__Problem to work on__:
Check every line of the data for the word "Note", and copy those that have it.

[Recorded data]
+---+

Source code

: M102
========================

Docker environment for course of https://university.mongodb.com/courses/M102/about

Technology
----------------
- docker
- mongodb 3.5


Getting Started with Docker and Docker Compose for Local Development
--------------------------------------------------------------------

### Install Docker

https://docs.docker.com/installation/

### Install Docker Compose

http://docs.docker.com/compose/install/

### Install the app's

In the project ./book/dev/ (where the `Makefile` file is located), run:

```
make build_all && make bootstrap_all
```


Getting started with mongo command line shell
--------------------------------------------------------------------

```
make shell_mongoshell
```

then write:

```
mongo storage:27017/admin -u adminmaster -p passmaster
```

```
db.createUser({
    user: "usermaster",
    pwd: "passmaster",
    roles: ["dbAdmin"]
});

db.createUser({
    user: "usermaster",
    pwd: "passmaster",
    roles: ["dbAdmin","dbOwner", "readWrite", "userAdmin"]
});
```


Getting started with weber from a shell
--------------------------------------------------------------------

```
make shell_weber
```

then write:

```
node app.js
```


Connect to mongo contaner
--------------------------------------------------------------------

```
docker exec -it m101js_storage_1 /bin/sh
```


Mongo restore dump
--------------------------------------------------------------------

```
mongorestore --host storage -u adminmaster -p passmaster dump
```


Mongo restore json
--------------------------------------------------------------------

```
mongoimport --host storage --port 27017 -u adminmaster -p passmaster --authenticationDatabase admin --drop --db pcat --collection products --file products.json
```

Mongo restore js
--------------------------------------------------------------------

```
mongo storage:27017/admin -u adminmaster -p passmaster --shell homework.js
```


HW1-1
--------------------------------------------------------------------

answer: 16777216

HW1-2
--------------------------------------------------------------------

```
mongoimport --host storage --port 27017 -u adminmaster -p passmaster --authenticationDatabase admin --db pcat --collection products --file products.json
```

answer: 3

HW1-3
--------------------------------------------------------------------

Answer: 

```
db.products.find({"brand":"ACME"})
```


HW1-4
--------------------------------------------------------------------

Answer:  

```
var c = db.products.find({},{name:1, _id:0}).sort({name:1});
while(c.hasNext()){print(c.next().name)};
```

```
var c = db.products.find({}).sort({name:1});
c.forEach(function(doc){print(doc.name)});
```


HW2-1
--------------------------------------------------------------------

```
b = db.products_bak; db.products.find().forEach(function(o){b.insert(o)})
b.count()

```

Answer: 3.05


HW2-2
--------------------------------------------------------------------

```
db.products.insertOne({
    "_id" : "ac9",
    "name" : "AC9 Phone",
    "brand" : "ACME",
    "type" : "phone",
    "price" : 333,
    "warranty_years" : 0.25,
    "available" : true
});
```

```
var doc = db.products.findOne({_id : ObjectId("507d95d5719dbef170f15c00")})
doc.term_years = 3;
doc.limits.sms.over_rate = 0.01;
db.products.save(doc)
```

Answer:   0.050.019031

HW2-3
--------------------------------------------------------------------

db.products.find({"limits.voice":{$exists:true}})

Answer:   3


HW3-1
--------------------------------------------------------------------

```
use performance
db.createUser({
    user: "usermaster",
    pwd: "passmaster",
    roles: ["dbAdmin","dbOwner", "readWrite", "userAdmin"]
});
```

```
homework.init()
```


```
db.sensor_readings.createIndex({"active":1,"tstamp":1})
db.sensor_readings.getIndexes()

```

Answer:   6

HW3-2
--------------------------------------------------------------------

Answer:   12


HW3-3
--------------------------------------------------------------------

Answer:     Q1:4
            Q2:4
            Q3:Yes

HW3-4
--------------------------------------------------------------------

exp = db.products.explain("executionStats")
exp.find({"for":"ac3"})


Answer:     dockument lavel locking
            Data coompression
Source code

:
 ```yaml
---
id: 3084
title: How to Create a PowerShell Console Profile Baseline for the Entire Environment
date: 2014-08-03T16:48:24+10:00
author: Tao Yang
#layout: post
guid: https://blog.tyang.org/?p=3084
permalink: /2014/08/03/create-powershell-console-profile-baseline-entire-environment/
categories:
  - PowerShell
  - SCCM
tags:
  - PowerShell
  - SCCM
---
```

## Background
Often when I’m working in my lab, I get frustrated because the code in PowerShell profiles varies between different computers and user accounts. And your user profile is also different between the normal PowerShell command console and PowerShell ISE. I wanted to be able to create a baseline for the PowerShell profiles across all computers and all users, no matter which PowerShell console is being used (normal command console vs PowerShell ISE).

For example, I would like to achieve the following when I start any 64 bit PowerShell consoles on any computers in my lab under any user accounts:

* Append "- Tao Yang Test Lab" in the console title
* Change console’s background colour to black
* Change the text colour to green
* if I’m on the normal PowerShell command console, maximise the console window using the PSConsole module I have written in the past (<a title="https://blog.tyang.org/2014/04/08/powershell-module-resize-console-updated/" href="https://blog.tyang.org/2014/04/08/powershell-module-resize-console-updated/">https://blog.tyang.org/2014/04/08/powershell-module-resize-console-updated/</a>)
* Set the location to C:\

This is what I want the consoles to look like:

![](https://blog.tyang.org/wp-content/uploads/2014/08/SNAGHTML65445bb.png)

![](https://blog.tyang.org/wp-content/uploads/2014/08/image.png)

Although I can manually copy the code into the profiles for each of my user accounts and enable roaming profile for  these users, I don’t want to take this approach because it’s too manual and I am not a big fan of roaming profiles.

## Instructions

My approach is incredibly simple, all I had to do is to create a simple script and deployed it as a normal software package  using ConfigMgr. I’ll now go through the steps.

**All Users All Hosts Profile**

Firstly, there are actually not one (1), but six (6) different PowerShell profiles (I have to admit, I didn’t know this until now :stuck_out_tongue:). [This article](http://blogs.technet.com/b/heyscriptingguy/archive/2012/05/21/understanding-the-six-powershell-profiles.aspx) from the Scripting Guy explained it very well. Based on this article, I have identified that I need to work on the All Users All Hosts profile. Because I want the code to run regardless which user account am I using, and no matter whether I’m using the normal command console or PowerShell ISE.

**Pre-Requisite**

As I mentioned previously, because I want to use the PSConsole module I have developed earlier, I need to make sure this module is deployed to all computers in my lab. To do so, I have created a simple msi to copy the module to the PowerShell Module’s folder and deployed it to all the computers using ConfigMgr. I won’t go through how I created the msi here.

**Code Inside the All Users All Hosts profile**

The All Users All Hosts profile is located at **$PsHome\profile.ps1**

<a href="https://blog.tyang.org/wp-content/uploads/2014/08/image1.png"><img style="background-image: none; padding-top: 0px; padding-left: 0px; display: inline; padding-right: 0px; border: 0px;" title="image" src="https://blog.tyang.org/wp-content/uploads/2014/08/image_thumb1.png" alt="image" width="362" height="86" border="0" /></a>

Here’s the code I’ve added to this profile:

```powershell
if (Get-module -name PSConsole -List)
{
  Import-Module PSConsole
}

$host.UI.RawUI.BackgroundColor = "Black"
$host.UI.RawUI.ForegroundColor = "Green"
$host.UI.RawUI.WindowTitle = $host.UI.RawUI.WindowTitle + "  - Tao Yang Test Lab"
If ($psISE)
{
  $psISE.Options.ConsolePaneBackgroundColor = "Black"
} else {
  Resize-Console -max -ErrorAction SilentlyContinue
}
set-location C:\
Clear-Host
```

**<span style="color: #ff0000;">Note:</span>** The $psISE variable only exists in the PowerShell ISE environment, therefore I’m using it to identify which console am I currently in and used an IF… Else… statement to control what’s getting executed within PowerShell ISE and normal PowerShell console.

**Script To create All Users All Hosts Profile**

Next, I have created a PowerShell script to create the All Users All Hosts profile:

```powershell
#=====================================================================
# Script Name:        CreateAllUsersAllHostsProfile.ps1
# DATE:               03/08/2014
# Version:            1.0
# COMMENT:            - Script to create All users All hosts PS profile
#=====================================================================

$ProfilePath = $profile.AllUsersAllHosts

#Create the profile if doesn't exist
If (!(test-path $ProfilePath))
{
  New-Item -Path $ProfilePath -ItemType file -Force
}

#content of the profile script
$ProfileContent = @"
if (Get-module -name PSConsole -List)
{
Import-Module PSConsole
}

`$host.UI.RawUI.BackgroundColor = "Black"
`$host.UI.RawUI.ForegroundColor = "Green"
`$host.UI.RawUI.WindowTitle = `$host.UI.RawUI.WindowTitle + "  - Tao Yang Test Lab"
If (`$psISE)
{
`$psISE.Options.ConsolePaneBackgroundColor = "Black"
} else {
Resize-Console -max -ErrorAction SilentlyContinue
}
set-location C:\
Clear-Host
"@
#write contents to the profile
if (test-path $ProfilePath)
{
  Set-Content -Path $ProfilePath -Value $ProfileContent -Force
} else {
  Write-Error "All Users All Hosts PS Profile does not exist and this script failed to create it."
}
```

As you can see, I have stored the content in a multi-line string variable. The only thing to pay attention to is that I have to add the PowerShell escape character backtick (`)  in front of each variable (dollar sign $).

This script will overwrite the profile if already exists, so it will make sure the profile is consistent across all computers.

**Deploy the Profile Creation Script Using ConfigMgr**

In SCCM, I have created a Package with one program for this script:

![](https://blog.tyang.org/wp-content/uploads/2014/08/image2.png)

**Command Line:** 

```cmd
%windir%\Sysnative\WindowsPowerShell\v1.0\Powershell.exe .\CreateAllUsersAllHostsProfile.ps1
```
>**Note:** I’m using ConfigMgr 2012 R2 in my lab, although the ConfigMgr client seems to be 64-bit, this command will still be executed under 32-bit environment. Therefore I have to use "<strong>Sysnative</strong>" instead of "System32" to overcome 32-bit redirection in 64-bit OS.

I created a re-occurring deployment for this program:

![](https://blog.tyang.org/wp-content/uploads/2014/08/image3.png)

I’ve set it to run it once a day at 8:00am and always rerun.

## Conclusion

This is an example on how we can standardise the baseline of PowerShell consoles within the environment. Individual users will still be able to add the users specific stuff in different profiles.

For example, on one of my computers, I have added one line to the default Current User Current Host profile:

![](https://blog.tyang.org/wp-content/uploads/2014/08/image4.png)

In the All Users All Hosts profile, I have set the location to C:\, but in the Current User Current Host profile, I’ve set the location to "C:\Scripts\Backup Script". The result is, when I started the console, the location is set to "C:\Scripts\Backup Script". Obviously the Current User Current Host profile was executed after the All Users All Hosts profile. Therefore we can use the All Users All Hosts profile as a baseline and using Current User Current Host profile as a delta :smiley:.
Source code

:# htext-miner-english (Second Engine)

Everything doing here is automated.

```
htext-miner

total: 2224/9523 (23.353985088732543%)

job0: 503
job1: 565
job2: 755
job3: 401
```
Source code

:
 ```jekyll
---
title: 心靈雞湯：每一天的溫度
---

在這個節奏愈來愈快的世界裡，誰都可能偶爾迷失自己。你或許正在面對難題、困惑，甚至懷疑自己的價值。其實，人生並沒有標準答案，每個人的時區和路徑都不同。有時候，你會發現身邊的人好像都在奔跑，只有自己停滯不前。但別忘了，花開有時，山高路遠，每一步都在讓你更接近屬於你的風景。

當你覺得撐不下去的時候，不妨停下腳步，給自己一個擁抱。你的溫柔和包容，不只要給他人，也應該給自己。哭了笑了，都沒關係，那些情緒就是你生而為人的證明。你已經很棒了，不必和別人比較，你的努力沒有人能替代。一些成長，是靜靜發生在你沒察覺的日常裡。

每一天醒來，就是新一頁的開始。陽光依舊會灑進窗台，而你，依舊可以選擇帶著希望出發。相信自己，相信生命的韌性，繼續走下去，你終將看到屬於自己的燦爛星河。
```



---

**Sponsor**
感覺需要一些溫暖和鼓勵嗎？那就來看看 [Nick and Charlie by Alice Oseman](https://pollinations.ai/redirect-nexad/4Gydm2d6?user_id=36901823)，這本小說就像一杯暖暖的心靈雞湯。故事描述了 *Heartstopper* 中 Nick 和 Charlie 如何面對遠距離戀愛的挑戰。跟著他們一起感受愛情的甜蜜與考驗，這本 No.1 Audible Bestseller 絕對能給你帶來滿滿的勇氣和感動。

+---+

__Solved exercise__:
**<span style="color: #ff0000;">Note:</span>** The $psISE variable only exists in the PowerShell ISE environment, therefore I’m using it to identify which console am I currently in and used an IF… Else… statement to control what’s getting executed within PowerShell ISE and normal PowerShell console.
>**Note:** I’m using ConfigMgr 2012 R2 in my lab, although the ConfigMgr client seems to be 64-bit, this command will still be executed under 32-bit environment. Therefore I have to use "<strong>Sysnative</strong>" instead of "System32" to overcome 32-bit redirection in 64-bit OS.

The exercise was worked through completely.